[[ DATA EXTRACT open ]]
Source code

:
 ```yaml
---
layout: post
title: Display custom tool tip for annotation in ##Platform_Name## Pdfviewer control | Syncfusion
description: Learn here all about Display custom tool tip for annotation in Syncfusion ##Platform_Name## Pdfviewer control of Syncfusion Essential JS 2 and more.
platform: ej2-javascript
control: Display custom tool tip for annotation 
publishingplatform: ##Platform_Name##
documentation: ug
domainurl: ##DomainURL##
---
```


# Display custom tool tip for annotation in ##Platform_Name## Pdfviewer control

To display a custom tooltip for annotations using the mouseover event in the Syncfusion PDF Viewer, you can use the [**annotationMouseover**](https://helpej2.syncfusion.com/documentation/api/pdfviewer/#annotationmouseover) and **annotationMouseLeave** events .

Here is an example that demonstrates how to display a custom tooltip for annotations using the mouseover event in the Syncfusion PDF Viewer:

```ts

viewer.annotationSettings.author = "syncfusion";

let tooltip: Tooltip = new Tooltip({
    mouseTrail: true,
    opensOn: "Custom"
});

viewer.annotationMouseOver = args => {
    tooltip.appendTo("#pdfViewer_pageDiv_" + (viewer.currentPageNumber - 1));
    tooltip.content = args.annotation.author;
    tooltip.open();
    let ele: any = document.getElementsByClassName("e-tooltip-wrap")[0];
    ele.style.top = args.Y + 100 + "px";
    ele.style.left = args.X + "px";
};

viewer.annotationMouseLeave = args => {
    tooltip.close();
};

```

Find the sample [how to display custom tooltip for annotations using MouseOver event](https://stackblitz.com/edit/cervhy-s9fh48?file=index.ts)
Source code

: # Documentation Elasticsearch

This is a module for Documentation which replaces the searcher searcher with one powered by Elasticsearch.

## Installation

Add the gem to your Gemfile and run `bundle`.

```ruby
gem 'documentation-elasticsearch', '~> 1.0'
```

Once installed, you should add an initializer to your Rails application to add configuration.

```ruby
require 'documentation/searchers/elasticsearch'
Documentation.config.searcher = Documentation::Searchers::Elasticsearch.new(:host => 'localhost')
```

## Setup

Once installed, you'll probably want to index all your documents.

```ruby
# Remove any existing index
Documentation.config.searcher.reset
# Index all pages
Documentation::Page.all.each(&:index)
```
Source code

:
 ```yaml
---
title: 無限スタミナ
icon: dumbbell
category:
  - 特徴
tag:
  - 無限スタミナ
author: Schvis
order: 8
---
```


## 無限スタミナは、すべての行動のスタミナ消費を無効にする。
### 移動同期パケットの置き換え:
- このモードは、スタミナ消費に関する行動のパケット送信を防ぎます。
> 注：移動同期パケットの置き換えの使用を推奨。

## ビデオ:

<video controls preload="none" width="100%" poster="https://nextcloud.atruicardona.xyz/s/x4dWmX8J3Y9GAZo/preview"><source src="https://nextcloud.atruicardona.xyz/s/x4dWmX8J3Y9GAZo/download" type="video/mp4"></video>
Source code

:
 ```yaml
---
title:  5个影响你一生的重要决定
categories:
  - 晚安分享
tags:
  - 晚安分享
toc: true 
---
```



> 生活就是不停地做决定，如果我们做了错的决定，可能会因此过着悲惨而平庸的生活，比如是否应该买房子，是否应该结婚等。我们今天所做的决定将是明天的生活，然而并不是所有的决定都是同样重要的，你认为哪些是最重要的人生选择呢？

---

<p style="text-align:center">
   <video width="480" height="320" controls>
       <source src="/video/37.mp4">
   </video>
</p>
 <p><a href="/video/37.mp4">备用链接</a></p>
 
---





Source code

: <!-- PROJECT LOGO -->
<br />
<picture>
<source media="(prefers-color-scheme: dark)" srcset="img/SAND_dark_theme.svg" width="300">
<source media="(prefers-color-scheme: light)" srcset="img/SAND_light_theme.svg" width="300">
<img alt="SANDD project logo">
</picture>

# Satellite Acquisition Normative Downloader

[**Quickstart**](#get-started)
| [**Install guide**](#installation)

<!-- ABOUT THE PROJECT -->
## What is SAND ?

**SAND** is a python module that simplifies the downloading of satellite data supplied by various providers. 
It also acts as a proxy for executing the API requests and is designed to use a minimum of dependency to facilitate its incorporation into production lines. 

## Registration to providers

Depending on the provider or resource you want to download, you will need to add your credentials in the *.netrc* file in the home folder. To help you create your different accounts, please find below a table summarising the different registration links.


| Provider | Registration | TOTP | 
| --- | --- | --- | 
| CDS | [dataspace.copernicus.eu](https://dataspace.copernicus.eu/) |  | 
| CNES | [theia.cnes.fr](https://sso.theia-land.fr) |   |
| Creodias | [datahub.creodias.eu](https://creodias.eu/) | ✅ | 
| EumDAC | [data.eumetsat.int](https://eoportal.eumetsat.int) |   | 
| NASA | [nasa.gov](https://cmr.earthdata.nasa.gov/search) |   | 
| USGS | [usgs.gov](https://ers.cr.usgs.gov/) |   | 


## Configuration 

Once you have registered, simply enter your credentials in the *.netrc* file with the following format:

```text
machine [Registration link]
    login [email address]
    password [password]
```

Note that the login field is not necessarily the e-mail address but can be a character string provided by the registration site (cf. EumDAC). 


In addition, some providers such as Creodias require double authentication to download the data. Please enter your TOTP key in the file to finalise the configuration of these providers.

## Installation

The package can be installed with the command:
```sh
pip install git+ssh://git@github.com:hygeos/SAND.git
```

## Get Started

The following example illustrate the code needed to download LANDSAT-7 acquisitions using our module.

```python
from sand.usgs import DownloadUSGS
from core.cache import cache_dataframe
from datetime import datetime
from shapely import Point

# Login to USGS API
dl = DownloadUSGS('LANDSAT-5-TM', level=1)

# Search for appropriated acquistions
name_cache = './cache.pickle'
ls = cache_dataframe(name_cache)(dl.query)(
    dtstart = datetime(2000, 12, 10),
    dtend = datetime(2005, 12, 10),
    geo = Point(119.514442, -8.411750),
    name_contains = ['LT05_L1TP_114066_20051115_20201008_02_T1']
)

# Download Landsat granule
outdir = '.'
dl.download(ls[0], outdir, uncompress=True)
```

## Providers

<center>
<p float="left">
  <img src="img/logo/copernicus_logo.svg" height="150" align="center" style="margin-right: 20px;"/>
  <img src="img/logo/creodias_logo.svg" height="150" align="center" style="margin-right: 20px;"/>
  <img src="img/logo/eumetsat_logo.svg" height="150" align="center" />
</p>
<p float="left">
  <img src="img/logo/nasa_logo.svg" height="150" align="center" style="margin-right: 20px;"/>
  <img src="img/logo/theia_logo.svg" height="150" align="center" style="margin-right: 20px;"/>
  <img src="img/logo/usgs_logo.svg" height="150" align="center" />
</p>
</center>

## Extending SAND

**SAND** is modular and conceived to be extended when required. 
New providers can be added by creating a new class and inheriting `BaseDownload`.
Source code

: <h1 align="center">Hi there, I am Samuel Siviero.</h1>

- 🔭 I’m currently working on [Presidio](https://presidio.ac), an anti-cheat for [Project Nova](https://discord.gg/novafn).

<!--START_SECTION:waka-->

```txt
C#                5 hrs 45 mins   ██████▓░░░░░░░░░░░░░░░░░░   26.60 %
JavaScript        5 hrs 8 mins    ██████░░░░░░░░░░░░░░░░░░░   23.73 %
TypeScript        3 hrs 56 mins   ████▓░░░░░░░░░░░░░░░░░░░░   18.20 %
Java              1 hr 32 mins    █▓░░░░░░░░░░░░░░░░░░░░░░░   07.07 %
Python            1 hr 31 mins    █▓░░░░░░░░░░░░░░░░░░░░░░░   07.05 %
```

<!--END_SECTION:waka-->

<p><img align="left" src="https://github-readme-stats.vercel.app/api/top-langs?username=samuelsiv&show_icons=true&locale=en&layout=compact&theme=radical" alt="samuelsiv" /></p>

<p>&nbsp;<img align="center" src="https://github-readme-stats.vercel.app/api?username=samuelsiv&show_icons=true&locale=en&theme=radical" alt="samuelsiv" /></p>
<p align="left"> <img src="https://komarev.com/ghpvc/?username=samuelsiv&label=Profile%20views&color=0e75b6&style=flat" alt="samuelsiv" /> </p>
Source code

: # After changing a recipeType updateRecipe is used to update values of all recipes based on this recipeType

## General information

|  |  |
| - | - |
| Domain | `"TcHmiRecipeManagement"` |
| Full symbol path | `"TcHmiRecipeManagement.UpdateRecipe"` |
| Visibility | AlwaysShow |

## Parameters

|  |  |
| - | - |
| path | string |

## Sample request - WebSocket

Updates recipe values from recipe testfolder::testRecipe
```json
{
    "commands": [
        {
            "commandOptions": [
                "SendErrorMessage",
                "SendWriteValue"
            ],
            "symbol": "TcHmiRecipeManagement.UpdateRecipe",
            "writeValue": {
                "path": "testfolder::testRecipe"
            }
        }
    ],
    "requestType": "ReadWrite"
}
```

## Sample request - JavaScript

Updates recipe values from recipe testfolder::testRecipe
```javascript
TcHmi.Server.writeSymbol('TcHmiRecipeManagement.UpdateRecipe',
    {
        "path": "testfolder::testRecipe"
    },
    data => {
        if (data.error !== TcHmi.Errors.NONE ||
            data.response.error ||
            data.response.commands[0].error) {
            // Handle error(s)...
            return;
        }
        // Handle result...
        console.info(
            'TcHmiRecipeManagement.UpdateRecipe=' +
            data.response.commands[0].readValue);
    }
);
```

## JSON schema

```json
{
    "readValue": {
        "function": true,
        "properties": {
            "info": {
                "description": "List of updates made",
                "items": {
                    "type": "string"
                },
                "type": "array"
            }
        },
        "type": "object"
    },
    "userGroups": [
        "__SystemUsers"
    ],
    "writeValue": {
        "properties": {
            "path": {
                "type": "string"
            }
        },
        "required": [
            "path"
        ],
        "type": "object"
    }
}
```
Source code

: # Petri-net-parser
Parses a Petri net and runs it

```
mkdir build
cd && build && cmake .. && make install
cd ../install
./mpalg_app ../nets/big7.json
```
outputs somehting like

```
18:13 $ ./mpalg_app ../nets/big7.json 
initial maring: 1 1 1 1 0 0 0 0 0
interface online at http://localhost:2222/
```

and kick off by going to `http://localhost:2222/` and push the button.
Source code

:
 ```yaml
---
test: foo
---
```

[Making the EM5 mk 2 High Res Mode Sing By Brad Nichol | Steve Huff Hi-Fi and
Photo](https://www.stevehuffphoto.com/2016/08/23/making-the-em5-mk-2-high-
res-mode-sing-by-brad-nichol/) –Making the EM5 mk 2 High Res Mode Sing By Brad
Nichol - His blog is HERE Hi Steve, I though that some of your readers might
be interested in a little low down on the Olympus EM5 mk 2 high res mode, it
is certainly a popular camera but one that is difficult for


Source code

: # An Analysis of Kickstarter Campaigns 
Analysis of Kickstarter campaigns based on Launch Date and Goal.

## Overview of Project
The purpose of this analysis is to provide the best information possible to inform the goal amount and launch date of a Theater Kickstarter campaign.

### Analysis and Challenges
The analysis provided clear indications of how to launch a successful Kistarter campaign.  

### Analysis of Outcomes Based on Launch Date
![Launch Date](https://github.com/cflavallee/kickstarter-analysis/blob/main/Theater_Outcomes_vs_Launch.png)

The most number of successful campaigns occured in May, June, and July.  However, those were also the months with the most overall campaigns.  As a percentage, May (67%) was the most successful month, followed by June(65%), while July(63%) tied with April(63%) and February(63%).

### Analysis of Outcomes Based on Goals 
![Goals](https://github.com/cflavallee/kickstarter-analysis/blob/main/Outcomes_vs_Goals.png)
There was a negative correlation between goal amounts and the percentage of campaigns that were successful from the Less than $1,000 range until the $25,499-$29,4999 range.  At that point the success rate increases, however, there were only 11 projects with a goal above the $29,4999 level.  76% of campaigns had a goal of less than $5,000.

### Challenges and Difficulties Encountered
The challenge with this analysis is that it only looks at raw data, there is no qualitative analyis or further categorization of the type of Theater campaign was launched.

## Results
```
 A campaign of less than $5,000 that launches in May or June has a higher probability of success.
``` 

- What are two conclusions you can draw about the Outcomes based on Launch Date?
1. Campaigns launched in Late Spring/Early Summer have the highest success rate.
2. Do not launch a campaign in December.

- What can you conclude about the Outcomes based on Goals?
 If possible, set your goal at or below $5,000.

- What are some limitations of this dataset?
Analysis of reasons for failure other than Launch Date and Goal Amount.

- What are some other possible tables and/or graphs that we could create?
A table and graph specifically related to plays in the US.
[[ DATA EXTRACT closed ]]
- [YOUR INSTRUCTIONS] Would you return each line of the material above, unchanged, from the first one through the line where "# Display custom" appears?

- [EXERCISE OUTPUT]
Source code

:
 ```yaml
---
layout: post
title: Display custom tool tip for annotation in ##Platform_Name## Pdfviewer control | Syncfusion
description: Learn here all about Display custom tool tip for annotation in Syncfusion ##Platform_Name## Pdfviewer control of Syncfusion Essential JS 2 and more.
platform: ej2-javascript
control: Display custom tool tip for annotation 
publishingplatform: ##Platform_Name##
documentation: ug
domainurl: ##DomainURL##
---
```


# Display custom tool tip for annotation in ##Platform_Name## Pdfviewer control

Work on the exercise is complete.